First I tried an fp rgba texture rectangle and a pbuffer with rgba nv float components. This works fine.
Because I’m writing a realtime gpgpu application, any increase in performance is welcome. I only needed one fp channel, so in order to decrease the memory bandwith I used an fp red texture rectangle and a pbuffer with a red nv float component. Again this works fine and I got a noticable performance speedup due to the decreased bandwidth.
Finally I arrived at the point where the application needs texture filtering and mipmaps, so I decided to use ati fp textures. I created an fp rgba texture and a pbuffer with rgba ati float components. Again this works fine.
Note: this also works when specifying a pbuffer with rgba nv float components.
Then I tried to reduce the bandwidth again. I created an fp intensity texture and a pbuffer with rgba ati float components. If I understood the spec correctly it should extract the intensity from the red color channel. This is where I experienced the huge performance drop.
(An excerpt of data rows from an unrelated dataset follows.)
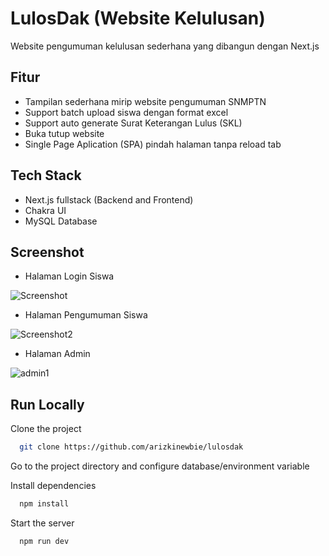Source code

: # LulosDak (Website Kelulusan)

Website pengumuman kelulusan sederhana yang dibangun dengan Next.js

## Fitur

- Tampilan sederhana mirip website pengumuman SNMPTN
- Support batch upload siswa dengan format excel
- Support auto generate Surat Keterangan Lulus (SKL)
- Buka tutup website
- Single Page Aplication (SPA) pindah halaman tanpa reload tab

## Tech Stack

- Next.js fullstack (Backend and Frontend)
- Chakra UI
- MySQL Database

## Screenshot

- Halaman Login Siswa

![Screenshot](https://i.ibb.co/c88LSLn/skl1.png)

- Halaman Pengumuman Siswa

![Screenshot2](https://i.ibb.co/0h7g3wq/skl2.png)

- Halaman Admin

![admin1](https://i.ibb.co/Y23PHsM/skl3.png)

## Run Locally

Clone the project

```bash
  git clone https://github.com/arizkinewbie/lulosdak
```

Go to the project directory and configure database/environment variable

Install dependencies

```bash
  npm install
```

Start the server

```bash
  npm run dev
```
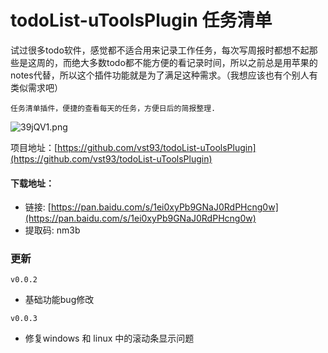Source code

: # todoList-uToolsPlugin 任务清单

试过很多todo软件，感觉都不适合用来记录工作任务，每次写周报时都想不起那些是这周的，而绝大多数todo都不能方便的看记录时间，所以之前总是用苹果的notes代替，所以这个插件功能就是为了满足这种需求。（我想应该也有个别人有类似需求吧）
```
任务清单插件，便捷的查看每天的任务，方便日后的简报整理.
```


![39jQV1.png](https://s2.ax1x.com/2020/02/17/39jQV1.png)

项目地址：[https://github.com/vst93/todoList-uToolsPlugin](https://github.com/vst93/todoList-uToolsPlugin)



#### 下载地址：
- 链接: [https://pan.baidu.com/s/1ei0xyPb9GNaJ0RdPHcng0w](https://pan.baidu.com/s/1ei0xyPb9GNaJ0RdPHcng0w) 
- 提取码: nm3b

### 更新
`v0.0.2`
- 基础功能bug修改

`v0.0.3`
- 修复windows 和 linux 中的滚动条显示问题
Also in the document about NVIDIA OpenGL Texture Formats , I noticed that nvidia hardware performs a precision substitution for ati_float_rgb16 to ati_float_rgba16. So I thought specifying an fp rgb texture and a pbuffer with rgba ati float components would result in the same speed as an fp rgba texture. But still I experience the same huge performance drop.
How do I setup the pbuffer to allow a fast copy of only one fp channel to an ati_float_texture?